# PROBLEM REQUIREMENTS
Go to the line below containing "Et les étoiles, d'une" and print exactly from there through the line containing "Une petit disque", both included. Print nothing else.
[[ INFORMATION PROVIDED, beginning ]]
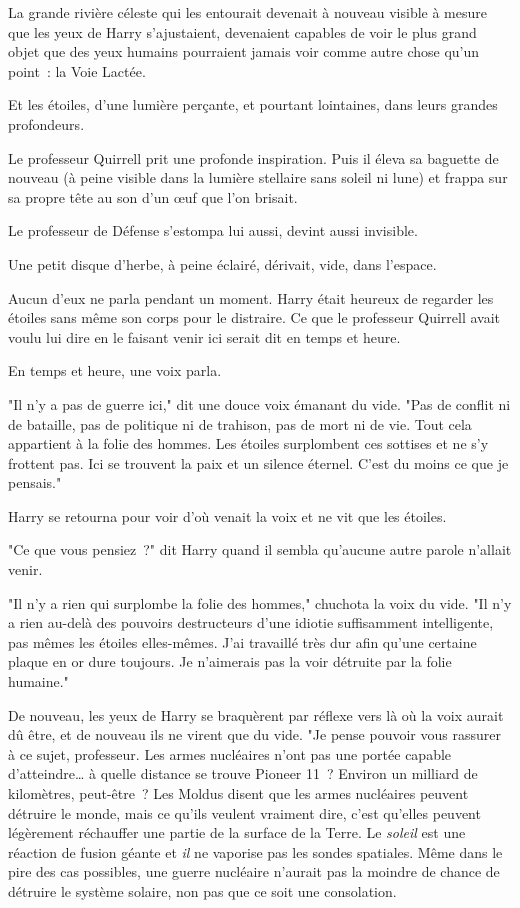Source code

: La grande rivière céleste qui les entourait devenait à nouveau visible à mesure que les yeux de Harry s'ajustaient, devenaient capables de voir le plus grand objet que des yeux humains pourraient jamais voir comme autre chose qu'un point~: la Voie Lactée.

Et les étoiles, d'une lumière perçante, et pourtant lointaines, dans leurs grandes profondeurs.

Le professeur Quirrell prit une profonde inspiration. Puis il éleva sa baguette de nouveau (à peine visible dans la lumière stellaire sans soleil ni lune) et frappa sur sa propre tête au son d'un œuf que l'on brisait.

Le professeur de Défense s'estompa lui aussi, devint aussi invisible.

Une petit disque d'herbe, à peine éclairé, dérivait, vide, dans l'espace.

Aucun d'eux ne parla pendant un moment. Harry était heureux de regarder les étoiles sans même son corps pour le distraire. Ce que le professeur Quirrell avait voulu lui dire en le faisant venir ici serait dit en temps et heure.

En temps et heure, une voix parla.

"Il n'y a pas de guerre ici," dit une douce voix émanant du vide. "Pas de conflit ni de bataille, pas de politique ni de trahison, pas de mort ni de vie. Tout cela appartient à la folie des hommes. Les étoiles surplombent ces sottises et ne s'y frottent pas. Ici se trouvent la paix et un silence éternel. C'est du moins ce que je pensais."

Harry se retourna pour voir d'où venait la voix et ne vit que les étoiles.

"Ce que vous pensiez~?" dit Harry quand il sembla qu'aucune autre parole n'allait venir.

"Il n'y a rien qui surplombe la folie des hommes," chuchota la voix du vide. "Il n'y a rien au-delà des pouvoirs destructeurs d'une idiotie suffisamment intelligente, pas mêmes les étoiles elles-mêmes. J'ai travaillé très dur afin qu'une certaine plaque en or dure toujours. Je n'aimerais pas la voir détruite par la folie humaine."

De nouveau, les yeux de Harry se braquèrent par réflexe vers là où la voix aurait dû être, et de nouveau ils ne virent que du vide. "Je pense pouvoir vous rassurer à ce sujet, professeur. Les armes nucléaires n'ont pas une portée capable d'atteindre… à quelle distance se trouve Pioneer 11~? Environ un milliard de kilomètres, peut-être~? Les Moldus disent que les armes nucléaires peuvent détruire le monde, mais ce qu'ils veulent vraiment dire, c'est qu'elles peuvent légèrement réchauffer une partie de la surface de la Terre. Le \emph{soleil} est une réaction de fusion géante et \emph{il} ne vaporise pas les sondes spatiales. Même dans le pire des cas possibles, une guerre nucléaire n'aurait pas la moindre de chance de détruire le système solaire, non pas que ce soit une consolation.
[[ INFORMATION PROVIDED, end ]]
# SOLUTION TO THE EXERCISE
Et les étoiles, d'une lumière perçante, et pourtant lointaines, dans leurs grandes profondeurs.

Le professeur Quirrell prit une profonde inspiration. Puis il éleva sa baguette de nouveau (à peine visible dans la lumière stellaire sans soleil ni lune) et frappa sur sa propre tête au son d'un œuf que l'on brisait.

Le professeur de Défense s'estompa lui aussi, devint aussi invisible.

Une petit disque d'herbe, à peine éclairé, dérivait, vide, dans l'espace.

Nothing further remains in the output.